§ **Task goal**:
Which lines below fall between the one containing "- Trolling o acoso (público o privado)." and the one containing "También podés abrir"? Repeat them exactly, counting both of those lines, and add nothing else.

┄┄┄┄┄┄┄┄┄┄

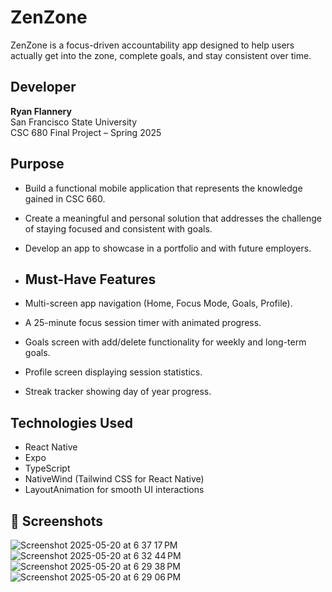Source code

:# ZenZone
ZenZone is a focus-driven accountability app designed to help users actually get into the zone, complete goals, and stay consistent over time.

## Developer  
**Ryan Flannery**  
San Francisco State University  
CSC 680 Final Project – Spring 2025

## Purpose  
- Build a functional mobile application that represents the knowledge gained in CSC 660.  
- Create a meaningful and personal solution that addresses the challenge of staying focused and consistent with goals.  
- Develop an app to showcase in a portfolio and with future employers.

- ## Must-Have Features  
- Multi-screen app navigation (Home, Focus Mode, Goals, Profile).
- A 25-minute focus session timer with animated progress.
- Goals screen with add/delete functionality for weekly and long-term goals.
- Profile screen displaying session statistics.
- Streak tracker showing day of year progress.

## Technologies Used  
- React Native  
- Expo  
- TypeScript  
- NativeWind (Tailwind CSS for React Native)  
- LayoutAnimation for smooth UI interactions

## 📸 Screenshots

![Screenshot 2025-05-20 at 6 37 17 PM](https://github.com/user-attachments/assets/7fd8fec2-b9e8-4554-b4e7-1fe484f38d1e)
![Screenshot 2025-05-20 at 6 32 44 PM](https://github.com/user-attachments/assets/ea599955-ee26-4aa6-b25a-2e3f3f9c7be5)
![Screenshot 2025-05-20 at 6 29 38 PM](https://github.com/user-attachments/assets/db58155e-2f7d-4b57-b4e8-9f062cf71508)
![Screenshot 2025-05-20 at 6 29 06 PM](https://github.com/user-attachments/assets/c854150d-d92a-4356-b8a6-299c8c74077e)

┄┄┄┄┄┄┄┄┄┄

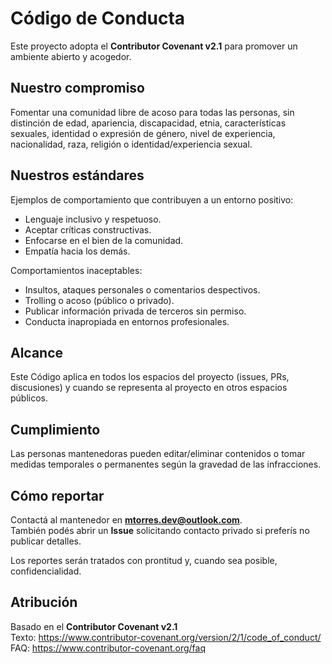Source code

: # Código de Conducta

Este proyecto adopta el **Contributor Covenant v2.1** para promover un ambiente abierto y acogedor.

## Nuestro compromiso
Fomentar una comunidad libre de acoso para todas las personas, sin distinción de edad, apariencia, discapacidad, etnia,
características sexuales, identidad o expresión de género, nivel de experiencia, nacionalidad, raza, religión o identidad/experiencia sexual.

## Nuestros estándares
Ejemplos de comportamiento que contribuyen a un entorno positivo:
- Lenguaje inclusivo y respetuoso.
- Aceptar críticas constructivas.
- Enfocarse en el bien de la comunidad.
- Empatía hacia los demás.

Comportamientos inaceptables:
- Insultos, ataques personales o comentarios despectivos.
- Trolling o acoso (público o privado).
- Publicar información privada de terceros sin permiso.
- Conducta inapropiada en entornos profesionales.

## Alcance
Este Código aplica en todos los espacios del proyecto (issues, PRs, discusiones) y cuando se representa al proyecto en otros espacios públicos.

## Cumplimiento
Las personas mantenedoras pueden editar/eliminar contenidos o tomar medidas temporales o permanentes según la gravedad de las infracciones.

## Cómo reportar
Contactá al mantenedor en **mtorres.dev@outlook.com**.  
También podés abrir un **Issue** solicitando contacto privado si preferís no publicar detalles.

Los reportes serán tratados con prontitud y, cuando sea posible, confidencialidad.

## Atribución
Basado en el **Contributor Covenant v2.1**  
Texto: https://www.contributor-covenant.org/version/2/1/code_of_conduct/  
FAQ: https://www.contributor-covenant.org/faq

┄┄┄┄┄┄┄┄┄┄

§ **Task solution**:
- Trolling o acoso (público o privado).
- Publicar información privada de terceros sin permiso.
- Conducta inapropiada en entornos profesionales.

## Alcance
Este Código aplica en todos los espacios del proyecto (issues, PRs, discusiones) y cuando se representa al proyecto en otros espacios públicos.

## Cumplimiento
Las personas mantenedoras pueden editar/eliminar contenidos o tomar medidas temporales o permanentes según la gravedad de las infracciones.

## Cómo reportar
Contactá al mantenedor en **mtorres.dev@outlook.com**.  
También podés abrir un **Issue** solicitando contacto privado si preferís no publicar detalles.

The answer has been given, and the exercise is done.